Dazu tragen die Arbeiter eine Spezialrüstung. Sie besteht aus zwei Schichten. Zuerst kommt ein feuerfester Anzug und darüber Armlinge und Handschuhe aus nichtleitendem Kautschuk. Damit können die Männer die unter Strom stehenden Leitungen anfassen. Trotzdem: Wenn die Männer die 20.000-Volt-Leitung anfassen, bekommen auch Profis gehörigen Respekt.


Das präzise Arbeiten mit dicken Handschuhen ist nicht einfach. Die Handschuhe haben aber noch einen gravierenden Nachteil: Sie sind extrem empfindlich. Hätte die Isolierung nur ein winziges Loch, würde der Arbeiter von einem tödlichen Stromschlag getroffen werden.

Bis zu 10.000 tausend Grad Celsius

Und es droht noch eine weitere Gefahr. Denn die Arbeiter müssen aufpassen, dass man nicht mit einer Seite noch in der Spannung hängt und mit der anderen Seite irgendwo am Körper oder an dem Korb. Dann würde ein Kurzschluss entstehen und Energie in einem ultraheißen Lichtbogen von bis zu 10.000 Grad Celsius freisetzen. Aber selbst diesen Extremfall übersteht der Schutzanzug. Er besteht aus Baumwollfasern und Ammoniak. Diese Mischung sorgt dafür, dass nur die Oberfläche verkohlt. Der Mensch im Innern bleibt unverletzt.

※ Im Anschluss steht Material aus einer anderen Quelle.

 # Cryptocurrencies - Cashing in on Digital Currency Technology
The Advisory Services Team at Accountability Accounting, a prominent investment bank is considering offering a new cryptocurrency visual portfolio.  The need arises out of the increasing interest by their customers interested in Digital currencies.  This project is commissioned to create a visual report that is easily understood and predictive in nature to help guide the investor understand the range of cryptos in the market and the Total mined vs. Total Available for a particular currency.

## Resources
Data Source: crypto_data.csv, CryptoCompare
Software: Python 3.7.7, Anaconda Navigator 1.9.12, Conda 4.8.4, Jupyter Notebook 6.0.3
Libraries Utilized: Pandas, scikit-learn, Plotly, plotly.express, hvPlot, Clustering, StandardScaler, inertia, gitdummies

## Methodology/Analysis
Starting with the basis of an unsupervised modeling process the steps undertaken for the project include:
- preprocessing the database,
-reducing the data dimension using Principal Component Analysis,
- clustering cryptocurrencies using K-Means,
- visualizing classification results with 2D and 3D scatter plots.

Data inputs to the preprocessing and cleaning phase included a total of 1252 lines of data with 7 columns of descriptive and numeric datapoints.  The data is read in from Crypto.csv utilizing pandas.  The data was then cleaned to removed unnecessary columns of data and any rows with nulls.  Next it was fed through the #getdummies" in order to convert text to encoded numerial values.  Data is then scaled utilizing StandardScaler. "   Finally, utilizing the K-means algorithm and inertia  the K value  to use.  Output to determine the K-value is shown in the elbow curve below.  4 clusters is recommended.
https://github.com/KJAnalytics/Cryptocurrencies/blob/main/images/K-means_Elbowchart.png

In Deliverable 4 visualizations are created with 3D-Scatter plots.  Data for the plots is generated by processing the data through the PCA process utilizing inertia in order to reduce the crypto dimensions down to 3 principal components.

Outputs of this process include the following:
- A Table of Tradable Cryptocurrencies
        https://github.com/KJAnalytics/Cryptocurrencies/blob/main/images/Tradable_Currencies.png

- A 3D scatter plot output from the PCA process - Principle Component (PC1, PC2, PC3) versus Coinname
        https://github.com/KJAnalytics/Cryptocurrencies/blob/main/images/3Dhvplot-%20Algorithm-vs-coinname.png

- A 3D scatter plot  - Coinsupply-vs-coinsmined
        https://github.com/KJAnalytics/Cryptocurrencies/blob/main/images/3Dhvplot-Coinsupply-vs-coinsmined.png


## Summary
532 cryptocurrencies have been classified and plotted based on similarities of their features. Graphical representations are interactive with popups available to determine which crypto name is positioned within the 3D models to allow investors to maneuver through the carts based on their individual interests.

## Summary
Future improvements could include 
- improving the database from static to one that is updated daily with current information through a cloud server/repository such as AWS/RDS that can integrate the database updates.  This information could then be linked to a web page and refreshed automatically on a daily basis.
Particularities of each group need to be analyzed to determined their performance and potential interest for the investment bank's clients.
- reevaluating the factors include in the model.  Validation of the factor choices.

In Nordamerika stehen die Stromwerker vor noch gefährlicheren Herausforderungen. Auch sie arbeiten bei voller Hochspannung an den Leitungen. Aber sie schützt ein Anzug, der sich ein ganz anderes Prinzip zu Nutze macht. Er besteht aus rostfreiem Edelmetall. Deshalb isoliert er nicht, sondern leitet den Strom wie ein Faraday'scher Käfig um den Körper herum - egal, an welcher Stelle die Arbeiter die Leitungen berühren. Diesen Schutz brauchen die amerikanischen Stromwerker auch dringend. Denn im Gegensatz zu Deutschland klettern sie bei ihren Einsätzen mit dem ganzen Körper auf den Leitungen herum. Dadurch sind sie ständig Teil des Stormkreises. Überleben können sie das nur dank ihres Anzugs.

Einmalige Fehler

In Deutschland berühren die Stromarbeiter die Leitungen ausschließlich mit den Händen. Deshalb reicht es aus, diese zu isolieren und so gar nicht erst Teil des Stromkreislaufs zu werden. Nachdem die Hochspannungsleitungen vom Mast gelöst sind, kann das Bodenteam den maroden Mast austauschen und einen neuen installieren. Trotz aller Schutzanzüge ist das Team erst erleichtert, wenn alle wieder zurück auf sicherem Boden sind. Denn bei der Arbeit an einer "heißen" 20.000 Volt Leitung macht man nur einmal einen Fehler.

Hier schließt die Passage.